For the graph drawn below do the following:

  • Write down the degree of each node.
  • Compute the adjacency matrix.

Hint: You can either solve this exercise on paper or use the following template to fill the matrix and copy it into your R script in the workspace.

$$
\\A = \begin{bmatrix}
0 & 0 & 0 & 0 & 0 & 0 \\
0 & 0 & 0 & 0 & 0 & 0 \\
0 & 0 & 0 & 0 & 0 & 0\\
0 & 0 & 0 & 0 & 0 & 0\\
0 & 0 & 0 & 0 & 0 & 0\\
0 & 0 & 0 & 0 & 0 & 0\\
\end{bmatrix}
$$

which is rendered in RMarkdown as \[ \\A = \begin{bmatrix} 0 & 0 & 0 & 0 & 0 & 0 \\ 0 & 0 & 0 & 0 & 0 & 0 \\ 0 & 0 & 0 & 0 & 0 & 0\\ 0 & 0 & 0 & 0 & 0 & 0\\ 0 & 0 & 0 & 0 & 0 & 0\\ 0 & 0 & 0 & 0 & 0 & 0\\ \end{bmatrix} \]

adj_matrix <- matrix(c(0,0,1,0,1,0,0,0,0,1,1,0,1,0,0,1,1,1,0,1,1,0,0,1,1,1,1,0,0,1,0,0,1,1,1,0),nrow=6,ncol=6)
graph <- graph_from_adjacency_matrix(adj_matrix,mode="undirected")

# PLot network using bipartite layout
plot(graph,
     vertex.size = 8,
     vertex.label.color = 'black',
     vertex.color = 'orange',
     margin = 0.0,
     asp = 0.5)

Exercise 2

Draw the graph represented by the following adjacency matrix (on paper):

\[ \\A = \begin{bmatrix} 0 & 0 & 1 & 0 & 1 \\ 0 & 0 & 0 & 1 & 1 \\ 1 & 0 & 0 & 0 & 0 \\ 0 & 1 & 0 & 0 & 1 \\ 1 & 1 & 0 & 1 & 0 \\ \end{bmatrix} \]

Exercise 3

The node colors of the graph below represent a partitioning of the nodes into three modules.

  • Use the formula given in the lecture on foodwebs to compute the modularity Q associated with the partition (on paper).

  • Check your answer using R (on the R script in the workspace).

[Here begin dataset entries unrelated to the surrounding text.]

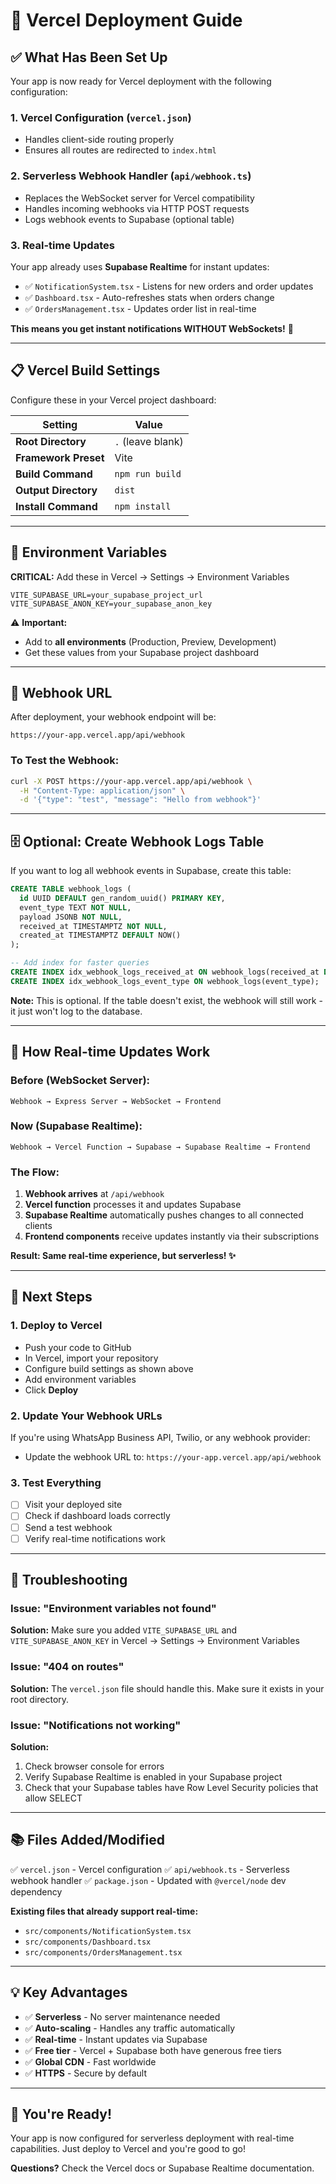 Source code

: # 🚀 Vercel Deployment Guide

## ✅ What Has Been Set Up

Your app is now ready for Vercel deployment with the following configuration:

### 1. **Vercel Configuration** (`vercel.json`)
- Handles client-side routing properly
- Ensures all routes are redirected to `index.html`

### 2. **Serverless Webhook Handler** (`api/webhook.ts`)
- Replaces the WebSocket server for Vercel compatibility
- Handles incoming webhooks via HTTP POST requests
- Logs webhook events to Supabase (optional table)

### 3. **Real-time Updates**
Your app already uses **Supabase Realtime** for instant updates:
- ✅ `NotificationSystem.tsx` - Listens for new orders and order updates
- ✅ `Dashboard.tsx` - Auto-refreshes stats when orders change
- ✅ `OrdersManagement.tsx` - Updates order list in real-time

**This means you get instant notifications WITHOUT WebSockets!** 🎉

---

## 📋 Vercel Build Settings

Configure these in your Vercel project dashboard:

| Setting | Value |
|---------|-------|
| **Root Directory** | `.` (leave blank) |
| **Framework Preset** | Vite |
| **Build Command** | `npm run build` |
| **Output Directory** | `dist` |
| **Install Command** | `npm install` |

---

## 🔐 Environment Variables

**CRITICAL:** Add these in Vercel → Settings → Environment Variables

```env
VITE_SUPABASE_URL=your_supabase_project_url
VITE_SUPABASE_ANON_KEY=your_supabase_anon_key
```

⚠️ **Important:** 
- Add to **all environments** (Production, Preview, Development)
- Get these values from your Supabase project dashboard

---

## 🔗 Webhook URL

After deployment, your webhook endpoint will be:

```
https://your-app.vercel.app/api/webhook
```

### To Test the Webhook:

```bash
curl -X POST https://your-app.vercel.app/api/webhook \
  -H "Content-Type: application/json" \
  -d '{"type": "test", "message": "Hello from webhook"}'
```

---

## 🗄️ Optional: Create Webhook Logs Table

If you want to log all webhook events in Supabase, create this table:

```sql
CREATE TABLE webhook_logs (
  id UUID DEFAULT gen_random_uuid() PRIMARY KEY,
  event_type TEXT NOT NULL,
  payload JSONB NOT NULL,
  received_at TIMESTAMPTZ NOT NULL,
  created_at TIMESTAMPTZ DEFAULT NOW()
);

-- Add index for faster queries
CREATE INDEX idx_webhook_logs_received_at ON webhook_logs(received_at DESC);
CREATE INDEX idx_webhook_logs_event_type ON webhook_logs(event_type);
```

**Note:** This is optional. If the table doesn't exist, the webhook will still work - it just won't log to the database.

---

## 🔄 How Real-time Updates Work

### Before (WebSocket Server):
```
Webhook → Express Server → WebSocket → Frontend
```

### Now (Supabase Realtime):
```
Webhook → Vercel Function → Supabase → Supabase Realtime → Frontend
```

### The Flow:
1. **Webhook arrives** at `/api/webhook`
2. **Vercel function** processes it and updates Supabase
3. **Supabase Realtime** automatically pushes changes to all connected clients
4. **Frontend components** receive updates instantly via their subscriptions

**Result: Same real-time experience, but serverless! ✨**

---

## 🎯 Next Steps

### 1. **Deploy to Vercel**
- Push your code to GitHub
- In Vercel, import your repository
- Configure build settings as shown above
- Add environment variables
- Click **Deploy**

### 2. **Update Your Webhook URLs**
If you're using WhatsApp Business API, Twilio, or any webhook provider:
- Update the webhook URL to: `https://your-app.vercel.app/api/webhook`

### 3. **Test Everything**
- [ ] Visit your deployed site
- [ ] Check if dashboard loads correctly
- [ ] Send a test webhook
- [ ] Verify real-time notifications work

---

## 🐛 Troubleshooting

### Issue: "Environment variables not found"
**Solution:** Make sure you added `VITE_SUPABASE_URL` and `VITE_SUPABASE_ANON_KEY` in Vercel → Settings → Environment Variables

### Issue: "404 on routes"
**Solution:** The `vercel.json` file should handle this. Make sure it exists in your root directory.

### Issue: "Notifications not working"
**Solution:** 
1. Check browser console for errors
2. Verify Supabase Realtime is enabled in your Supabase project
3. Check that your Supabase tables have Row Level Security policies that allow SELECT

---

## 📚 Files Added/Modified

✅ `vercel.json` - Vercel configuration
✅ `api/webhook.ts` - Serverless webhook handler
✅ `package.json` - Updated with `@vercel/node` dev dependency

**Existing files that already support real-time:**
- `src/components/NotificationSystem.tsx`
- `src/components/Dashboard.tsx`
- `src/components/OrdersManagement.tsx`

---

## 💡 Key Advantages

- ✅ **Serverless** - No server maintenance needed
- ✅ **Auto-scaling** - Handles any traffic automatically
- ✅ **Real-time** - Instant updates via Supabase
- ✅ **Free tier** - Vercel + Supabase both have generous free tiers
- ✅ **Global CDN** - Fast worldwide
- ✅ **HTTPS** - Secure by default

---

## 🎉 You're Ready!

Your app is now configured for serverless deployment with real-time capabilities. Just deploy to Vercel and you're good to go!

**Questions?** Check the Vercel docs or Supabase Realtime documentation.
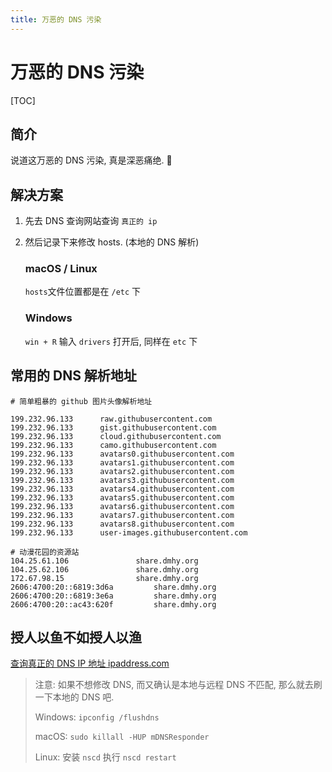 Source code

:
 ```yaml
---
title: 万恶的 DNS 污染
---
```


# 万恶的 DNS 污染

[TOC]

## 简介

说道这万恶的 DNS 污染, 真是深恶痛绝. 🤬

## 解决方案

1. 先去 DNS 查询网站查询 `真正的 ip`

2. 然后记录下来修改 hosts. (本地的 DNS 解析)

   ### macOS / Linux

   `hosts`文件位置都是在 `/etc` 下

   ### Windows

   `win + R` 输入 `drivers` 打开后, 同样在 `etc` 下

## 常用的 DNS 解析地址

```hosts
# 简单粗暴的 github 图片头像解析地址

199.232.96.133      raw.githubusercontent.com
199.232.96.133      gist.githubusercontent.com
199.232.96.133      cloud.githubusercontent.com
199.232.96.133      camo.githubusercontent.com
199.232.96.133      avatars0.githubusercontent.com
199.232.96.133      avatars1.githubusercontent.com
199.232.96.133      avatars2.githubusercontent.com
199.232.96.133      avatars3.githubusercontent.com
199.232.96.133      avatars4.githubusercontent.com
199.232.96.133      avatars5.githubusercontent.com
199.232.96.133      avatars6.githubusercontent.com
199.232.96.133      avatars7.githubusercontent.com
199.232.96.133      avatars8.githubusercontent.com
199.232.96.133      user-images.githubusercontent.com

# 动漫花园的资源站
104.25.61.106				share.dmhy.org
104.25.62.106				share.dmhy.org
172.67.98.15				share.dmhy.org
2606:4700:20::6819:3d6a			share.dmhy.org
2606:4700:20::6819:3e6a			share.dmhy.org
2606:4700:20::ac43:620f			share.dmhy.org
```

## 授人以鱼不如授人以渔

[查询真正的 DNS IP 地址 ipaddress.com](https://www.ipaddress.com/)



> 注意: 如果不想修改 DNS, 而又确认是本地与远程 DNS 不匹配, 那么就去刷一下本地的 DNS 吧.
>
> Windows: `ipconfig /flushdns`
>
> macOS: `sudo killall -HUP mDNSResponder`
>
> Linux: 安装 `nscd` 执行 `nscd restart`
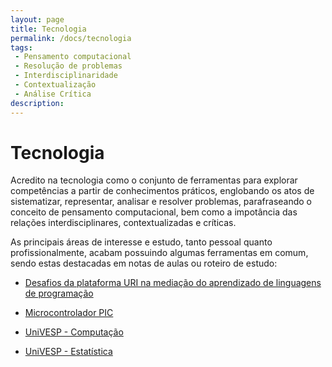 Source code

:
 ```yaml
---
layout: page
title: Tecnologia
permalink: /docs/tecnologia
tags:
 - Pensamento computacional
 - Resolução de problemas
 - Interdisciplinaridade
 - Contextualização
 - Análise Crítica
description: 
---
```


# Tecnologia


Acredito na tecnologia como o conjunto de ferramentas para explorar competências a partir de conhecimentos práticos, englobando os atos de sistematizar, representar, analisar e resolver problemas, parafraseando o conceito de pensamento computacional, bem como a impotância das relações interdisciplinares, contextualizadas e críticas.

As principais áreas de interesse e estudo, tanto pessoal quanto profissionalmente, acabam possuindo algumas ferramentas em comum, sendo estas destacadas em notas de aulas ou roteiro de estudo: 

* [Desafios da plataforma URI na mediação do aprendizado de linguagens de programação]({{site.baseurl}}/docs/tecnology/progURI)

* [Microcontrolador PIC]({{site.baseurl}}/docs/tecnology/ucPIC)

* [UniVESP - Computação]({{site.baseurl}}/2020/com110-algoritmo)
* [UniVESP - Estatística]({{site.baseurl}}/2021/estatistica)
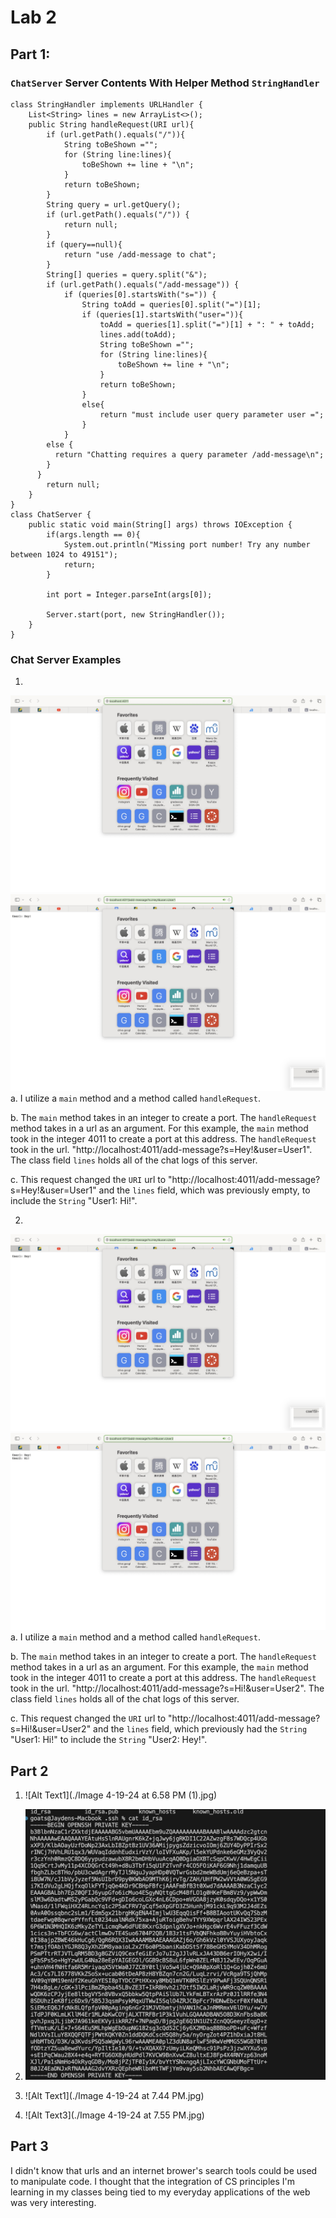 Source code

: # Lab 2 

## Part 1:
### `ChatServer` Server Contents With Helper Method `StringHandler`

```
class StringHandler implements URLHandler {
    List<String> lines = new ArrayList<>();
    public String handleRequest(URI url){
        if (url.getPath().equals("/")){
            String toBeShown ="";
            for (String line:lines){
                toBeShown += line + "\n";
            }
            return toBeShown;
        }
        String query = url.getQuery();
        if (url.getPath().equals("/")) {
            return null;
        }
        if (query==null){
            return "use /add-message to chat";
        }
        String[] queries = query.split("&");
        if (url.getPath().equals("/add-message")) {
            if (queries[0].startsWith("s=")) {
                String toAdd = queries[0].split("=")[1];
                if (queries[1].startsWith("user=")){
                    toAdd = queries[1].split("=")[1] + ": " + toAdd;
                    lines.add(toAdd);
                    String toBeShown ="";
                    for (String line:lines){
                        toBeShown += line + "\n";
                    }
                    return toBeShown;
                }
                else{
                    return "must include user query parameter user =";
                }
            }
        else {
          return "Chatting requires a query parameter /add-message\n";
        }
      }
        return null;
    }
}
class ChatServer {
    public static void main(String[] args) throws IOException {
        if(args.length == 0){
            System.out.println("Missing port number! Try any number between 1024 to 49151");
            return;
        }

        int port = Integer.parseInt(args[0]);

        Server.start(port, new StringHandler());
    }
}
```

### Chat Server Examples
1.
![Chat Server Example 1](./chatserver1.jpg)
![Chat Server Example 1](./chatserver2.jpg)
a. I utilize a `main` method and a method called `handleRequest`.

b. The `main` method takes in an integer to create a port. The `handleRequest` method takes in a url as an argument. For this example, the `main` method took in the integer 4011 to create a port at this address. The `handleRequest` took in the url. "http://localhost:4011/add-message?s=Hey!&user=User1". The class field `lines` holds all of the chat logs of this server. 

c. This request changed the `URI` url to "http://localhost:4011/add-message?s=Hey!&user=User1" and the `lines` field, which was previously empty,  to include the `String` "User1: Hi!".

2.
![Chat Server Example 1](./chatserver2.jpg)
![Chat Server Example 1](./chatserver3.jpg)
a. I utilize a `main` method and a method called `handleRequest`.

b. The `main` method takes in an integer to create a port. The `handleRequest` method takes in a url as an argument. For this example, the `main` method took in the integer 4011 to create a port at this address. The `handleRequest` took in the url. "http://localhost:4011/add-message?s=Hi!&user=User2". The class field `lines` holds all of the chat logs of this server. 

c. This request changed the `URI` url to "http://localhost:4011/add-message?s=Hi!&user=User2" and the `lines` field, which previously had the `String` "User1: Hi!" to include the `String` "User2: Hey!".

## Part 2

1. ![Alt Text1](./Image 4-19-24 at 6.58 PM (1).jpg)

2. ![Alt Text1](./privatekey.jpg)

4. ![Alt Text1](./Image 4-19-24 at 7.44 PM.jpg)

5. ![Alt Text3](./Image 4-19-24 at 7.55 PM.jpg)

## Part 3

I didn't know that urls and an internet brower's search tools could be used to manipulate code. I thought that the integration of CS principles I'm learning in my classes being tied to my everyday applications of the web was very interesting.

  • Do you think the given node partitioning is the best, i.e. it optimizes Q (argue)?

HINT:

adj_matrix <- matrix(c(0, ... ,0),nrow=7,ncol=7)
graph <- graph_from_adjacency_matrix(adj_matrix,mode="undirected")

plot(graph, 
     layout=layout_with_fr, 
     vertex.size=12, 
     vertex.label=NA,
     margin=0.0)

Exercise 4

Download the network named M_SD_001 from Web of life using the usual sequence of commands, create an igraph object, and:

  • Use the community detection algorithm cluster_louvain() to compute the optimal partitioning of nodes (modules) for that network.

  • Compute the modularity M.

  • Plot the network coloring the nodes according to the modules they belong to and try to find the layout that better highlights communities.

Hint: To obtain a cleaner result, we recommend to remove the vertices names

plot(M_SD_001_graph, 
     layout = layout_on_sphere, 
     vertex.size = 10, 
     vertex.label = NA,
     margin=0.0)

You can then play with the size of nodes and with the layouts; a partial list of the last few is: layout_nicely, layout_with_kk, layout_randomly, layout_in_circle, layout_with_fr,layout_as_tree, layout_on_grid, layout_with_dh, layout_with_graphopt, layout_with_lgl, layout_with_mds, layout_with_sugiyama.